DATA TO PROCESS

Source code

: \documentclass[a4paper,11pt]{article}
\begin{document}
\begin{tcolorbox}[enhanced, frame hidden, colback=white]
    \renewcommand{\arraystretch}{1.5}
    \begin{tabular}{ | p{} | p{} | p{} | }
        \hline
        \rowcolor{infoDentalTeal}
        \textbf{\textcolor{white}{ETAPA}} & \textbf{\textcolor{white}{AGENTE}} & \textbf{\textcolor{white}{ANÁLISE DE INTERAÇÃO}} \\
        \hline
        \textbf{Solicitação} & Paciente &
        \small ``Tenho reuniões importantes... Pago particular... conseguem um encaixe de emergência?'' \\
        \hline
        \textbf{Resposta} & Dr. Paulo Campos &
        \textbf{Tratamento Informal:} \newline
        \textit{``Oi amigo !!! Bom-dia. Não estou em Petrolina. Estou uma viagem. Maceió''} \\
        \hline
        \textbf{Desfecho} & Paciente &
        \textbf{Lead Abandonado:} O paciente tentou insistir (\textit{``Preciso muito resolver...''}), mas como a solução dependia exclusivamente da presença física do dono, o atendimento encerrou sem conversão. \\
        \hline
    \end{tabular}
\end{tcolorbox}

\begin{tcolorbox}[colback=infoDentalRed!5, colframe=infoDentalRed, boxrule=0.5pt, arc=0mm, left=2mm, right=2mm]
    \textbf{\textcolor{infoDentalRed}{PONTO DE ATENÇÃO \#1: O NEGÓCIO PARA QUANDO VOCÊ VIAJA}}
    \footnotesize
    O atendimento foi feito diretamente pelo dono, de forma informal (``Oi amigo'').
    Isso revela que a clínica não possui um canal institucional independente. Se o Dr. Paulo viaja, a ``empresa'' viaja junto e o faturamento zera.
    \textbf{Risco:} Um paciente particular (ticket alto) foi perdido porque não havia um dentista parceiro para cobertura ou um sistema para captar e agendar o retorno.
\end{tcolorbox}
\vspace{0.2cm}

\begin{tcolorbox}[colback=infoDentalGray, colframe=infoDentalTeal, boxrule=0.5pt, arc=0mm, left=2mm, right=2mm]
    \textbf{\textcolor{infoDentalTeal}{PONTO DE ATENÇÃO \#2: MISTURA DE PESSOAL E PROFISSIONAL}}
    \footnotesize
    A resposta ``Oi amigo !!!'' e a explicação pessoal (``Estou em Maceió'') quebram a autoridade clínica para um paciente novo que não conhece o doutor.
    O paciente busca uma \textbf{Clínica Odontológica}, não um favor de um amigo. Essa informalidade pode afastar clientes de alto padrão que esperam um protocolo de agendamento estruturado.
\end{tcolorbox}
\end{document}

WHAT IS NEEDED
Your answer should be the data above, retyped exactly.

TASK RESULT
Source code

: \documentclass[a4paper,11pt]{article}
\begin{document}
\begin{tcolorbox}[enhanced, frame hidden, colback=white]
    \renewcommand{\arraystretch}{1.5}
    \begin{tabular}{ | p{} | p{} | p{} | }
        \hline
        \rowcolor{infoDentalTeal}
        \textbf{\textcolor{white}{ETAPA}} & \textbf{\textcolor{white}{AGENTE}} & \textbf{\textcolor{white}{ANÁLISE DE INTERAÇÃO}} \\
        \hline
        \textbf{Solicitação} & Paciente &
        \small ``Tenho reuniões importantes... Pago particular... conseguem um encaixe de emergência?'' \\
        \hline
        \textbf{Resposta} & Dr. Paulo Campos &
        \textbf{Tratamento Informal:} \newline
        \textit{``Oi amigo !!! Bom-dia. Não estou em Petrolina. Estou uma viagem. Maceió''} \\
        \hline
        \textbf{Desfecho} & Paciente &
        \textbf{Lead Abandonado:} O paciente tentou insistir (\textit{``Preciso muito resolver...''}), mas como a solução dependia exclusivamente da presença física do dono, o atendimento encerrou sem conversão. \\
        \hline
    \end{tabular}
\end{tcolorbox}

\begin{tcolorbox}[colback=infoDentalRed!5, colframe=infoDentalRed, boxrule=0.5pt, arc=0mm, left=2mm, right=2mm]
    \textbf{\textcolor{infoDentalRed}{PONTO DE ATENÇÃO \#1: O NEGÓCIO PARA QUANDO VOCÊ VIAJA}}
    \footnotesize
    O atendimento foi feito diretamente pelo dono, de forma informal (``Oi amigo'').
    Isso revela que a clínica não possui um canal institucional independente. Se o Dr. Paulo viaja, a ``empresa'' viaja junto e o faturamento zera.
    \textbf{Risco:} Um paciente particular (ticket alto) foi perdido porque não havia um dentista parceiro para cobertura ou um sistema para captar e agendar o retorno.
\end{tcolorbox}
\vspace{0.2cm}

\begin{tcolorbox}[colback=infoDentalGray, colframe=infoDentalTeal, boxrule=0.5pt, arc=0mm, left=2mm, right=2mm]
    \textbf{\textcolor{infoDentalTeal}{PONTO DE ATENÇÃO \#2: MISTURA DE PESSOAL E PROFISSIONAL}}
    \footnotesize
    A resposta ``Oi amigo !!!'' e a explicação pessoal (``Estou em Maceió'') quebram a autoridade clínica para um paciente novo que não conhece o doutor.
    O paciente busca uma \textbf{Clínica Odontológica}, não um favor de um amigo. Essa informalidade pode afastar clientes de alto padrão que esperam um protocolo de agendamento estruturado.
\end{tcolorbox}
\end{document}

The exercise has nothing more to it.